Upstream, the two flows are briefly united, but divide again at Middleton before becoming one below one of the mills at Longparish. There are three bridges between Longparish and the A303, each built of red brick, each full of charm, each paying courteous attention to the river, which is the Test. Now, I have made a promise not to write of fishing in this book. My mother and one or two others whose opinions I value objected that there was too much fishing in previous books of mine. But there must be rivers, because my road crosses them. And surely, with rivers I must be allowed fish; and with fish perhaps an angler or two.
A mile or so above Longparish the Test is joined by another stream, even more graceful. This is the Bourne, whose source is a spring far to the north, towards the Berkshire Downs. In 1902 a very tall Irishman of striking presence and with a fine baritone voice brought his wife and infant son to live in Hurstbourne Priors, a village of brick-and-flint houses and thatched cottages straggling along the lower valley of the Bourne. His name was Harry Plunket Greene and in his day he was one of the best-loved singers in the world. He was also a keen angler and he grew to love the Bourne almost as if it had been another member of his family. When his seasons on it were done, he wrote about the joy and occasional sadness it had given him, and called the book Where the Bright Waters Meet, a quotation from the Irish poet Tom Moore. In time, Plunket Greene’s fame in the musical world faded, but this book bestowed on him a sort of immortality.2 Since its first publication in 1924 it has almost never been out of print. It regularly appears on shortlists of angling classics for the simple reason that it bursts with an irrepressible and irresistible delight in people and nature and flowing water and the business of trying to persuade a trout to take a fly – in the end, a delight in life itself.

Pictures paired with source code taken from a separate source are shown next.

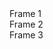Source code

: <div id="animation">
  <div class="frame">Frame 1</div>
  <div class="frame">Frame 2</div>
  <div class="frame">Frame 3</div>
</div>
<style>#animation {
  position: relative;
  width: 100%;
  height: 100%;
}

.frame {
  position: absolute;
  top: 0;
  left: 0;
  width: 100%;
  height: 100%;
  opacity: 0;
  transition: opacity 1s;
}

.frame.visible {
  opacity: 1;
}
</style>
<script>const animation = document.getElementById('animation');
const frames = Array.from(animation.children);
let currentFrame = 0;

function showFrame() {
  frames.forEach(frame => frame.classList.remove('visible'));
  frames[currentFrame].classList.add('visible');
  currentFrame = (currentFrame + 1) % frames.length;
}

setInterval(showFrame, 1000);
</script>
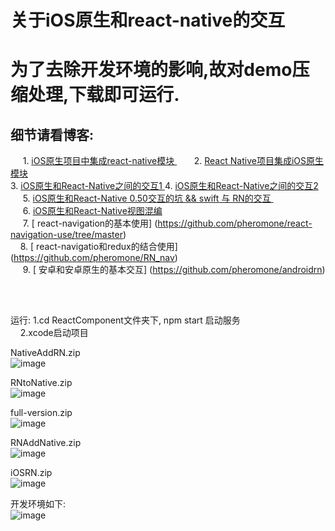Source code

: # 关于iOS原生和react-native的交互 <br/>
# 为了去除开发环境的影响,故对demo压缩处理,下载即可运行. <br/>
## 细节请看博客: <br/>
      1. [ iOS原生项目中集成react-native模块 ]( http://www.cnblogs.com/shaoting/p/6388502.html )   
      2. [ React Native项目集成iOS原生模块 ]( http://www.cnblogs.com/shaoting/p/6429845.html) <br/>
      3. [ iOS原生和React-Native之间的交互1 ]( http://www.cnblogs.com/shaoting/p/6392390.html ) 
      4. [ iOS原生和React-Native之间的交互2 ]( http://www.cnblogs.com/shaoting/p/6491978.html ) <br/>
      5. [ iOS原生和React-Native 0.50交互的坑 && swift 与 RN的交互 ]( http://www.cnblogs.com/shaoting/p/7954451.html )  <br/>
      6. [ iOS原生和React-Native视图混编 ]( http://www.cnblogs.com/shaoting/p/8006696.html ) <br/>
      7. [ react-navigation的基本使用] (https://github.com/pheromone/react-navigation-use/tree/master) <br/> 
      8. [ react-navigatio和redux的结合使用] (https://github.com/pheromone/RN_nav) <br/> 
      9. [ 安卓和安卓原生的基本交互] (https://github.com/pheromone/androidrn) <br/> 
 
      
      
      
##
运行: 1.cd  ReactComponent文件夹下,  npm start 启动服务 <br/>
     2.xcode启动项目     <br/>

NativeAddRN.zip  <br/>
![image](https://github.com/pheromone/IOS-native-and-React-native-interaction/blob/master/1.gif) 

RNtoNative.zip <br/>
![image](https://github.com/pheromone/IOS-native-and-React-native-interaction/blob/master/3.gif) 

full-version.zip <br/>
![image](https://github.com/pheromone/IOS-native-and-React-native-interaction/blob/master/5.gif) 

RNAddNative.zip <br/>
![image](https://github.com/pheromone/IOS-native-and-React-native-interaction/blob/master/4.gif)

iOSRN.zip <br/>
![image](https://github.com/pheromone/IOS-native-and-React-native-interaction/blob/master/ios%26RN.png)


开发环境如下: <br/>
![image](https://github.com/pheromone/IOS-native-and-React-native-interaction/blob/master/2.jpg) 


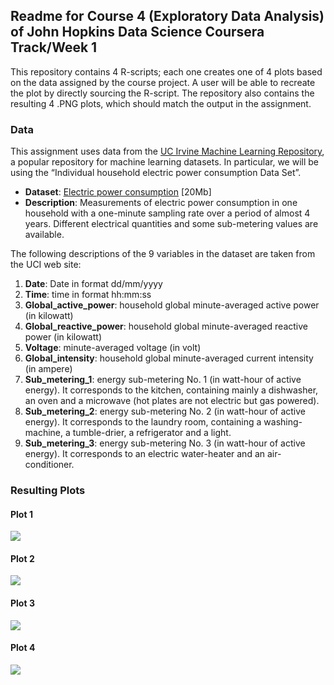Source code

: ## Readme for Course 4 (Exploratory Data Analysis) of John Hopkins Data Science Coursera Track/Week 1

This repository contains 4 R-scripts; each one creates one of 4 plots based on the data assigned by the course project. A user will be able to recreate the plot by directly sourcing the R-script. The repository also contains the resulting 4 .PNG plots, which should match the output in the assignment.

### Data
This assignment uses data from the <a href="http://archive.ics.uci.edu/ml/">UC Irvine Machine Learning Repository</a>, a popular repository for machine learning datasets. In particular, we will be using the “Individual household electric power consumption Data Set”.

* <b>Dataset</b>: <a href="https://d396qusza40orc.cloudfront.net/exdata%2Fdata%2Fhousehold_power_consumption.zip">Electric power consumption</a> [20Mb]
* <b>Description</b>: Measurements of electric power consumption in one household with a one-minute sampling rate over a period of almost 4 years. Different electrical quantities and some sub-metering values are available.

The following descriptions of the 9 variables in the dataset are taken from the UCI web site:

1. <b>Date</b>: Date in format dd/mm/yyyy
2. <b>Time</b>: time in format hh:mm:ss
3. <b>Global_active_power</b>: household global minute-averaged active power (in kilowatt)
4. <b>Global_reactive_power</b>: household global minute-averaged reactive power (in kilowatt)
5. <b>Voltage</b>: minute-averaged voltage (in volt)
6. <b>Global_intensity</b>: household global minute-averaged current intensity (in ampere)
7. <b>Sub_metering_1</b>: energy sub-metering No. 1 (in watt-hour of active energy). It corresponds to the kitchen, containing mainly a dishwasher, an oven and a microwave (hot plates are not electric but gas powered).
8. <b>Sub_metering_2</b>: energy sub-metering No. 2 (in watt-hour of active energy). It corresponds to the laundry room, containing a washing-machine, a tumble-drier, a refrigerator and a light.
9. <b>Sub_metering_3</b>: energy sub-metering No. 3 (in watt-hour of active energy). It corresponds to an electric water-heater and an air-conditioner.


### Resulting Plots
#### Plot 1
<img src="https://d396qusza40orc.cloudfront.net/exdata/CP1/ExDataCP1Plot1.png">

#### Plot 2
<img src="https://d396qusza40orc.cloudfront.net/exdata/CP1/ExDataCP1Plot2.png">

#### Plot 3
<img src="https://d396qusza40orc.cloudfront.net/exdata/CP1/ExDataCP1Plot3.png">

#### Plot 4
<img src="https://d396qusza40orc.cloudfront.net/exdata/CP1/ExDataCP1Plot4.png">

There used to be a footpath by the meeting of the bright waters – where the Bourne flows into the Test – but it has been diverted so that the owners of the big cream house overlooking it can enjoy it in peace. But you can still stand on the bridge at Hurstbourne Priors and look across to the undulating cricket ground where Plunket Greene captained the village side against The Artists and Old Marlburians and other wandering clubs, and at the creeper-clad church where he worshipped and sang. The clarity of the water deceives the spectator on the bridge into thinking that it is no more than a few inches deep. A little way up there is a pool where you may, when the light is right, make out the shapes of grayling. Plunket Greene referred to them as ‘the grey squirrels of a trout stream’, observing the orthodoxy of the time which was to treat them as vermin. In fact they are wonderful fish, just as fine as trout, and as wild as can be, which cannot always be said of their spotted cousins.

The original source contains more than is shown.